Премия Кандинского вручается в пятый раз. Голоса, предрекавшие ей скорую кончину, поутихли. Год от года результаты премии все адекватнее отражают художественный процесс, принцип самовыдвижения показал свою релевантность, выставка номинантов действительно представляет собой актуальный срез разносортного искусства от Москвы до самых до окраин. Не будет преувеличением сказать, что премия во многом формирует художественное поле в русскоязычном пространстве. Дополнительной характеристикой этого поля служат также и те художники, которые по принципиальным соображениям не подавали работ на премию. После результатов 2011 года у этих «рассерженных» стало меньше оснований игнорировать prize.

В этом году сложно было ожидать других результатов. Небольшая интрига была лишь в номинации «Медиаарт»: шансы Таус Махачевой и Анастасии Рябовой казались примерно равными. Но гораздо интереснее не конкретная тройка победителей, а тенденция, четко заметная уже в шорт-листе премии. Премия Кандинского–2011 прекрасно отражает новые настроения значительной части художественного сообщества: интерес к «социально значимому» искусству.

Семерых из девяти художников шорт-листа интересует социальная проблематика. Каждая работа – исследование некоторого вопроса общественных отношений, начиная отношениями между полами и заканчивая злободневной темой демократического выбора.

Всенародный протест против партии фальсификации выборов невольно сыграл на руку прекрасной и без этого инсталляции Юрия Альберта. И Альберт не мог не артикулировать гражданскую позицию в своей речи на церемонии награждения. Сказав, что в полудемократическом обществе искусство может только полусуществовать, он позвал всех на новые митинги.

С наивной откровенностью высказалась в интервью «АртХронике» Настя Рябова: «Я думала, премию дадут Таус (Махачевой. – «АртХроника»), потому что ее проект более политически ангажированный, более политически важный».

И все лауреаты, не сговариваясь, выразили намерение пожертвовать часть призового фонда на общественные цели: Альберт и Канис – больным детям и нуждающимся, Рябова – друзьям-левакам.

 

***

Во всей этой политизированности художественного быта есть что-то жуткое, как будто новый Октябрь впереди. Мало того, прочесть лекцию на церемонии должен был популярный марксист Славой Жижек.
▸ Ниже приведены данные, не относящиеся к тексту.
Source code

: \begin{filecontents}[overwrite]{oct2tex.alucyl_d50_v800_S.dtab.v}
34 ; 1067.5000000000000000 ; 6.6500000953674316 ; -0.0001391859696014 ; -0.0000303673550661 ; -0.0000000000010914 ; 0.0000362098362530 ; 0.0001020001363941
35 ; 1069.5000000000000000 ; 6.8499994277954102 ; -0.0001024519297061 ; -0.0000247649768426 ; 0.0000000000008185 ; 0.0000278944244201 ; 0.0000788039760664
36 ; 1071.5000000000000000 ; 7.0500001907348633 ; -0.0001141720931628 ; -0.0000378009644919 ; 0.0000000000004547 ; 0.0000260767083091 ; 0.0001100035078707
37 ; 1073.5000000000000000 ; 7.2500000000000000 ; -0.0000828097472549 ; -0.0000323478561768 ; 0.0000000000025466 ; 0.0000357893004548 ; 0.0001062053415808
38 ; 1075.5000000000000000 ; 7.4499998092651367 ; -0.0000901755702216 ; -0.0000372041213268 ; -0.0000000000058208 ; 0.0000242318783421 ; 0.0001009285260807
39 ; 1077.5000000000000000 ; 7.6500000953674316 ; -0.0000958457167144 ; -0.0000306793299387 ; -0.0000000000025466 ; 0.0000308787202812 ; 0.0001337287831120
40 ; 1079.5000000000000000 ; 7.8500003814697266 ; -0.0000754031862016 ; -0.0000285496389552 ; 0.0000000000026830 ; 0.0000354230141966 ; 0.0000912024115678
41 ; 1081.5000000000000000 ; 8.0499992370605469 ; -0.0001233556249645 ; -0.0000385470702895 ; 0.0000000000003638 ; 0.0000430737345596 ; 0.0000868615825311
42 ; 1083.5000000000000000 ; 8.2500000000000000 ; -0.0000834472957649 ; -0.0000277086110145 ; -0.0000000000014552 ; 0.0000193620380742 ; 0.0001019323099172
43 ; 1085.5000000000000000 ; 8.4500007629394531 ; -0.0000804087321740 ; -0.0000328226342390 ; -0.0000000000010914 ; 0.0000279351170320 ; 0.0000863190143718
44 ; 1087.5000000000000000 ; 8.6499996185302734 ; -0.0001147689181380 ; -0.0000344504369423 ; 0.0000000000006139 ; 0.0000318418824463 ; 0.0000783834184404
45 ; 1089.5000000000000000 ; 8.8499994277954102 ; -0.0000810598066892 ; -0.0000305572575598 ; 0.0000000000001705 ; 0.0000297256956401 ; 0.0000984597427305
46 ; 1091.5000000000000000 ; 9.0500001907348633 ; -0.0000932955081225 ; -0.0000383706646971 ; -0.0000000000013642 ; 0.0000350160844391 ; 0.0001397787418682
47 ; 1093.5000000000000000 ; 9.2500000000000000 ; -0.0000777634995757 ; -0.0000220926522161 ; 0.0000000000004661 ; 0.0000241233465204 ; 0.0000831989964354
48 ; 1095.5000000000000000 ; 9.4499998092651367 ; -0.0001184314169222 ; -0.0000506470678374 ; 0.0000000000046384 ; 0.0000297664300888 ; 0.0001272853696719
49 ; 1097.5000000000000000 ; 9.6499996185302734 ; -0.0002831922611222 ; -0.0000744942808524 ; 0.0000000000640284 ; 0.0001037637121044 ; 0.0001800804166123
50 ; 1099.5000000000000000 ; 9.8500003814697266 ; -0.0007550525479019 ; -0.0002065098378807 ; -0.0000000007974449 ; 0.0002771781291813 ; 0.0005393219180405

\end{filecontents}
Жижек, к сожалению, не смог приехать, и его заменил Питер Гринуэй.

Постановка самой церемонии была разработана Алексеем Аграновичем, Игорем Гуровичем и Кириллом Преображенским и посвящена ожидаемому в следующем году Апокалипсису (согласно пророчествам, конец света настанет в конце декабря 2012 года, как раз во время вручения шестой Премии Кандинского). Рассчитывалось, вероятно, что Жижек превознесет социальную значимость искусства перед лицом гибели цивилизации. Но не получилось – Гринуэй произнес несколько пугающих откровений.
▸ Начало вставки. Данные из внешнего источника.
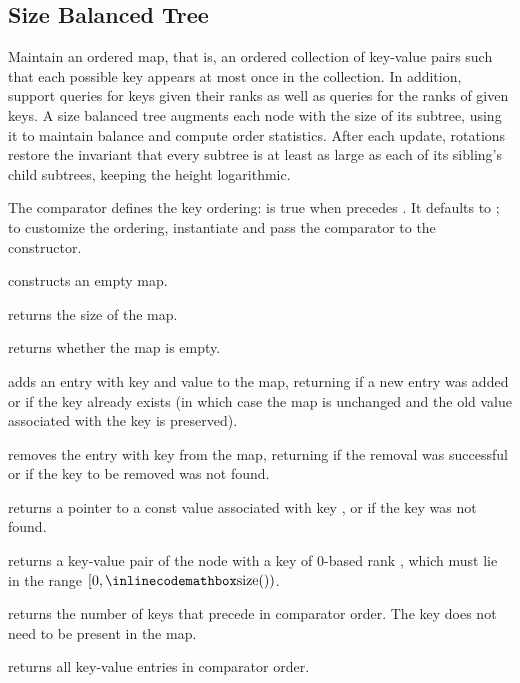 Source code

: \subsection{Size Balanced Tree}
\label{sec:2.4.5}
Maintain an ordered map, that is, an ordered collection of key-value pairs such that each possible key appears at most once in the collection. In addition, support queries for keys given their ranks as well as queries for the ranks of given keys. A size balanced tree augments each node with the size of its subtree, using it to maintain balance and compute order statistics. After each update, rotations restore the invariant that every subtree is at least as large as each of its sibling's child subtrees, keeping the height logarithmic.

The comparator  defines the key ordering:  is true when  precedes . It defaults to ; to customize the ordering, instantiate  and pass the comparator to the constructor.

\begin{compactitem}
  \item {} constructs an empty map.
  \item {} returns the size of the map.
  \item {} returns whether the map is empty.
  \item {} adds an entry with key  and value  to the map, returning  if a new entry was added or  if the key already exists (in which case the map is unchanged and the old value associated with the key is preserved).
  \item {} removes the entry with key  from the map, returning  if the removal was successful or  if the key to be removed was not found.
  \item {} returns a pointer to a const value associated with key , or  if the key was not found.
  \item {} returns a key-value pair of the node with a key of 0-based rank , which must lie in the range $[0, {\inlinecodemath{size()}})$.
  \item {} returns the number of keys that precede  in comparator order. The key does not need to be present in the map.
  \item {} returns all key-value entries in comparator order.
\end{compactitem}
Гринуэй в самом деле объявляет апокалипсис. Отталкиваясь от декларации смерти кино как нарратива, он требует смерти самого Повествования под предлогом того, что оно «искусственно создано руками человека и не существует в природе». Так-то оно так, если не верить Моисею, но дело еще и в том, что тысячелетиями рассказываемая, а впоследствии записанная история служила средством передачи человеческой культуры. Того, что отличает человека от животного. Искомая Гринуэем «вовлеченность» и потребные для нее интерактивность и мультимедийный опыт значат не что иное, как звероподобное отрицание рефлексии. А следовательно, отмирание второй сигнальной системы, специфической именно и только для человека, – то есть языка.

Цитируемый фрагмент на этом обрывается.